PROBLEM DESCRIPTION -
Nothing outside the range below should be printed. Output exactly the lines from the line with "262,727 metric tons" to the line with "building footprint data)", both included.
**** DATA PROVIDED ****
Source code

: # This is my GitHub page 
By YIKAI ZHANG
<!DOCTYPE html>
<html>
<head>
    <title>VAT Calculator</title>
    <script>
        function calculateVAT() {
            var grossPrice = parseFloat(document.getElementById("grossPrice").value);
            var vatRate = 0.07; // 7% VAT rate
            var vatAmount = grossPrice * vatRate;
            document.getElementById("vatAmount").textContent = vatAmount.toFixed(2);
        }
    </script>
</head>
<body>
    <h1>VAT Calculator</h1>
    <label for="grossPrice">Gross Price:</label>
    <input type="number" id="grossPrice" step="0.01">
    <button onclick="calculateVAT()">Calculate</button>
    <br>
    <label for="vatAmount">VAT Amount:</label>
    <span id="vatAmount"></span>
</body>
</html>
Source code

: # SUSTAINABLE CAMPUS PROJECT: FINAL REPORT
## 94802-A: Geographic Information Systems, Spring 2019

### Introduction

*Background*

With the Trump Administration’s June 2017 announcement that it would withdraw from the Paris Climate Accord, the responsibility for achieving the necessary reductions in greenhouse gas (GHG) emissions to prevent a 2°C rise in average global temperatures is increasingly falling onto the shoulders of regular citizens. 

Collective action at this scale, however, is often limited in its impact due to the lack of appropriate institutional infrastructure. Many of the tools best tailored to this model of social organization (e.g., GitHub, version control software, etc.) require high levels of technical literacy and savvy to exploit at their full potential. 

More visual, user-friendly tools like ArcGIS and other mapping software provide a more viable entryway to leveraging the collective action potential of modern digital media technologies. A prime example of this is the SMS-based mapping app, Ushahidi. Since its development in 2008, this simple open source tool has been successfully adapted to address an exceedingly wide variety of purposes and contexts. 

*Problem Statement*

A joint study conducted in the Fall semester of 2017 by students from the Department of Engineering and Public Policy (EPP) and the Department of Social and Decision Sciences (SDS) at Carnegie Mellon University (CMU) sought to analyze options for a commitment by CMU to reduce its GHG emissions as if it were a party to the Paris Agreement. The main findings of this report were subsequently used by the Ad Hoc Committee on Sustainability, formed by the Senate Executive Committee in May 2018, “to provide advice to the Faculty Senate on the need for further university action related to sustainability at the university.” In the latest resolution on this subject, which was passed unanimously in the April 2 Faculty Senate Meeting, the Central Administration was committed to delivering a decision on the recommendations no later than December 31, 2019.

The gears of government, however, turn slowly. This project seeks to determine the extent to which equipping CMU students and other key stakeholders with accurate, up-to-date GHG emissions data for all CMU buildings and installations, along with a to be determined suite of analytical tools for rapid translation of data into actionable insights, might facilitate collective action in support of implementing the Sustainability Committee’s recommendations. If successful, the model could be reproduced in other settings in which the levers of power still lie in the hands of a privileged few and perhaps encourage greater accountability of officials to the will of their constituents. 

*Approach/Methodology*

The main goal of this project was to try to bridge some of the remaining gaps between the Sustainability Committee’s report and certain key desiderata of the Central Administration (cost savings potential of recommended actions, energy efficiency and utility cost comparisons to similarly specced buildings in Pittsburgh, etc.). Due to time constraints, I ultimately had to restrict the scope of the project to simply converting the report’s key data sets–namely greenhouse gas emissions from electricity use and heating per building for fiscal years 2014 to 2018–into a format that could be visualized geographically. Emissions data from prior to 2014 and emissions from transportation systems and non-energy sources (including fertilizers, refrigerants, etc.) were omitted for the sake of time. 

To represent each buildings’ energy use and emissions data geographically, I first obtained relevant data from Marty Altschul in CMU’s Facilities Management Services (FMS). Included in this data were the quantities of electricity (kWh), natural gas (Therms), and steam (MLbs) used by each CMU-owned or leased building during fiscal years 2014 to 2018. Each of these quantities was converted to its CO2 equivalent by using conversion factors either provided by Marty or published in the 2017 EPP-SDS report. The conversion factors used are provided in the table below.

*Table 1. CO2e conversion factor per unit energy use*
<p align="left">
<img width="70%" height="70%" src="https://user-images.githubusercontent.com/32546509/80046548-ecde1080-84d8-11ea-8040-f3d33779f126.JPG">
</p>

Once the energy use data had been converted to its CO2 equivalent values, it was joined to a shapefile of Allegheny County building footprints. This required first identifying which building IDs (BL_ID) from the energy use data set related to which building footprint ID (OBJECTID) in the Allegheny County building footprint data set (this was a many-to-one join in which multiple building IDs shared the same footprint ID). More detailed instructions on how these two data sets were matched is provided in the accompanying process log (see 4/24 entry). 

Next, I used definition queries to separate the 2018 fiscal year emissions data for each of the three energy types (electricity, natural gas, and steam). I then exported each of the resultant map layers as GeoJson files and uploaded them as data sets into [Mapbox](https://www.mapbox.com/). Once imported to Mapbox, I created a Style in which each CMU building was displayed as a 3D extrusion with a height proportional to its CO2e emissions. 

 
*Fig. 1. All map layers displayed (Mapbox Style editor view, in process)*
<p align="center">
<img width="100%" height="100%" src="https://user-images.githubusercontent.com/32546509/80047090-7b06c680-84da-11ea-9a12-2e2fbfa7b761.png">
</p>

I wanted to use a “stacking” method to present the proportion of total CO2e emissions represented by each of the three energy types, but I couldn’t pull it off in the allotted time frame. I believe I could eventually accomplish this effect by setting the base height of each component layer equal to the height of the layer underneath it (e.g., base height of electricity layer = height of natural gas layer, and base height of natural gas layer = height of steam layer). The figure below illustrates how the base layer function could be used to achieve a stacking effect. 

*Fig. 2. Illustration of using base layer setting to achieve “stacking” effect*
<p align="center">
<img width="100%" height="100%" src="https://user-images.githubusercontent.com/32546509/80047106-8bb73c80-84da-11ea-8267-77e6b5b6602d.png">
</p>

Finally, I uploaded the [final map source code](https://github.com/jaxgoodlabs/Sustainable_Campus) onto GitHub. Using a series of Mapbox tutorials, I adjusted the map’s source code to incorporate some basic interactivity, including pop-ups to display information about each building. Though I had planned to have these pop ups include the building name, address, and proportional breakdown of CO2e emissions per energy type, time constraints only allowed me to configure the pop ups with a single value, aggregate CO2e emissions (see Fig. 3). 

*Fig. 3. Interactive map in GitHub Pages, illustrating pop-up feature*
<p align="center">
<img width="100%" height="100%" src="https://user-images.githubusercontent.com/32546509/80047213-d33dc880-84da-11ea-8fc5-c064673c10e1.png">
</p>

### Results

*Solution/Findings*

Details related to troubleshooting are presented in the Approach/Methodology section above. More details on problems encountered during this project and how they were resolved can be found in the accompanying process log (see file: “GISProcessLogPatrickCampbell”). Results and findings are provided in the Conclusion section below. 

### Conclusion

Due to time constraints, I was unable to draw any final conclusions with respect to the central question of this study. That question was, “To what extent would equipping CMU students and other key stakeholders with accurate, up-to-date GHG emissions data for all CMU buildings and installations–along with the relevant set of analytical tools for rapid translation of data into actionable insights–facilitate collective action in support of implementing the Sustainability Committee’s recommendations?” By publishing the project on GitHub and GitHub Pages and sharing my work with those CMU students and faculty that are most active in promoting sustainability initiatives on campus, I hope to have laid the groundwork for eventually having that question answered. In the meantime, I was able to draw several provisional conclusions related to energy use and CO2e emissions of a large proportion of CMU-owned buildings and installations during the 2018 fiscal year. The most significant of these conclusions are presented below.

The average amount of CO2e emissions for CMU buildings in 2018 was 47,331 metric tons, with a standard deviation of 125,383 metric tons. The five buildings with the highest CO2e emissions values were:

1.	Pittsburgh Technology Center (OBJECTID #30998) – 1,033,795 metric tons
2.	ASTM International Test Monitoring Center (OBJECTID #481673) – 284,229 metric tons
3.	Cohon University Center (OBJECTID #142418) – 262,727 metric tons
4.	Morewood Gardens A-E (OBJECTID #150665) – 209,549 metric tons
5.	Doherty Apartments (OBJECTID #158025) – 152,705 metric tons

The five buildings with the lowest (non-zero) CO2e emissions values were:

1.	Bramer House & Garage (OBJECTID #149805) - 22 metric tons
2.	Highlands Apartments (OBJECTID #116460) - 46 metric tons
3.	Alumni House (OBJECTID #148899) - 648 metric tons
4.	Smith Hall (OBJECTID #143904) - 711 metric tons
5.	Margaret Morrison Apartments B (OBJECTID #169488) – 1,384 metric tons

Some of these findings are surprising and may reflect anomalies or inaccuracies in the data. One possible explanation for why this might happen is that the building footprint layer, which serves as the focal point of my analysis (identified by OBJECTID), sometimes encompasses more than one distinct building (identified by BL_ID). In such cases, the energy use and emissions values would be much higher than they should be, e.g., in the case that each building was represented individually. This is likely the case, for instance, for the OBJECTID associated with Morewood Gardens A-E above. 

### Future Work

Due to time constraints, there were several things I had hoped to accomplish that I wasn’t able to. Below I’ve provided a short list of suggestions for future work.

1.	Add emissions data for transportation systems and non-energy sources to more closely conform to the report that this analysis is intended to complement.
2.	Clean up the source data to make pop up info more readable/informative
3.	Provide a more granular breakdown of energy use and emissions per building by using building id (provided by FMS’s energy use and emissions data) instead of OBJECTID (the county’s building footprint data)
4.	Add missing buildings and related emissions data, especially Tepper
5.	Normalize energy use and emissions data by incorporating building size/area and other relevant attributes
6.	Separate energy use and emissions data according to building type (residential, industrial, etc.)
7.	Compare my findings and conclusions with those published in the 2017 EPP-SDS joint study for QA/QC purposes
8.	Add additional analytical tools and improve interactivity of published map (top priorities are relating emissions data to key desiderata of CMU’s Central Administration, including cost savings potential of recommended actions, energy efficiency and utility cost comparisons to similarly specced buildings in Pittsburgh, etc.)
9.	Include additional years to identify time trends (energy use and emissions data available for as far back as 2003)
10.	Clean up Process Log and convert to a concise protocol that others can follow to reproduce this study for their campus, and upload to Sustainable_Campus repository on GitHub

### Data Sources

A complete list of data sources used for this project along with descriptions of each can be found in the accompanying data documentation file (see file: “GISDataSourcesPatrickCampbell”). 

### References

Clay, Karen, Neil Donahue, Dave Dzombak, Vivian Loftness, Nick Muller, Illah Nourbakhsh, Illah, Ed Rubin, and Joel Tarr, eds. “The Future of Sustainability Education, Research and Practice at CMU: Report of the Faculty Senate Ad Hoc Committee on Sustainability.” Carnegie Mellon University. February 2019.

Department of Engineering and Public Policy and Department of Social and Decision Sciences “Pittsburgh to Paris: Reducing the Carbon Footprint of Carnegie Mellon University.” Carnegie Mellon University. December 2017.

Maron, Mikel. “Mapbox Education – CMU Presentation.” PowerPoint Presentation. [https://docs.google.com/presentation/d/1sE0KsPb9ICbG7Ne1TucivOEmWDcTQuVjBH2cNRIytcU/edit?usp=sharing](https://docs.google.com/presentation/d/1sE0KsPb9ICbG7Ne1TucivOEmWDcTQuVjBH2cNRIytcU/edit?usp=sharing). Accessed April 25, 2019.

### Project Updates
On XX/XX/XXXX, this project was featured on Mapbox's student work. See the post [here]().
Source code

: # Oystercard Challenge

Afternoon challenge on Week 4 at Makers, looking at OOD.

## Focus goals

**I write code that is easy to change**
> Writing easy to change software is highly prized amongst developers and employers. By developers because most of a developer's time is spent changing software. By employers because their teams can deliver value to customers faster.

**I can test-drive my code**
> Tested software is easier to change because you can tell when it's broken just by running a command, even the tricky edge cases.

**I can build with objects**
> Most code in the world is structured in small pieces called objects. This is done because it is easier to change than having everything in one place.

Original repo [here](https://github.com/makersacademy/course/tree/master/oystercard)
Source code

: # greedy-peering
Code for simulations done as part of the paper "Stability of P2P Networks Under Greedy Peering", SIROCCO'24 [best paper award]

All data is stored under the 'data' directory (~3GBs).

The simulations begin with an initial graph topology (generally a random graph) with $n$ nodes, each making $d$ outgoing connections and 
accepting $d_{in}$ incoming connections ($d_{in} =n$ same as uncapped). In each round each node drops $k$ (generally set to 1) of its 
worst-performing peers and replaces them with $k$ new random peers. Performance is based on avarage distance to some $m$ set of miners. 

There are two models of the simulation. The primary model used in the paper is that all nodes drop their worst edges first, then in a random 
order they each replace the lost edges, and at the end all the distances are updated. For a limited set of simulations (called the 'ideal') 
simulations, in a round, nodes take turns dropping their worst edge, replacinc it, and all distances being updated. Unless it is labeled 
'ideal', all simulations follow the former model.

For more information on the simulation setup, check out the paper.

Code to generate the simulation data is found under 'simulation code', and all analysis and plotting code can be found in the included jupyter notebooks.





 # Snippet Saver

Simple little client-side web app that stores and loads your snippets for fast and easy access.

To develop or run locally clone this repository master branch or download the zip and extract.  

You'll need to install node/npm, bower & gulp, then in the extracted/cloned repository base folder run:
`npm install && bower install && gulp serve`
****
RESULT -
3.	Cohon University Center (OBJECTID #142418) – 262,727 metric tons
4.	Morewood Gardens A-E (OBJECTID #150665) – 209,549 metric tons
5.	Doherty Apartments (OBJECTID #158025) – 152,705 metric tons

The five buildings with the lowest (non-zero) CO2e emissions values were:

1.	Bramer House & Garage (OBJECTID #149805) - 22 metric tons
2.	Highlands Apartments (OBJECTID #116460) - 46 metric tons
3.	Alumni House (OBJECTID #148899) - 648 metric tons
4.	Smith Hall (OBJECTID #143904) - 711 metric tons
5.	Margaret Morrison Apartments B (OBJECTID #169488) – 1,384 metric tons

Some of these findings are surprising and may reflect anomalies or inaccuracies in the data. One possible explanation for why this might happen is that the building footprint layer, which serves as the focal point of my analysis (identified by OBJECTID), sometimes encompasses more than one distinct building (identified by BL_ID). In such cases, the energy use and emissions values would be much higher than they should be, e.g., in the case that each building was represented individually. This is likely the case, for instance, for the OBJECTID associated with Morewood Gardens A-E above. 

### Future Work

Due to time constraints, there were several things I had hoped to accomplish that I wasn’t able to. Below I’ve provided a short list of suggestions for future work.

1.	Add emissions data for transportation systems and non-energy sources to more closely conform to the report that this analysis is intended to complement.
2.	Clean up the source data to make pop up info more readable/informative
3.	Provide a more granular breakdown of energy use and emissions per building by using building id (provided by FMS’s energy use and emissions data) instead of OBJECTID (the county’s building footprint data)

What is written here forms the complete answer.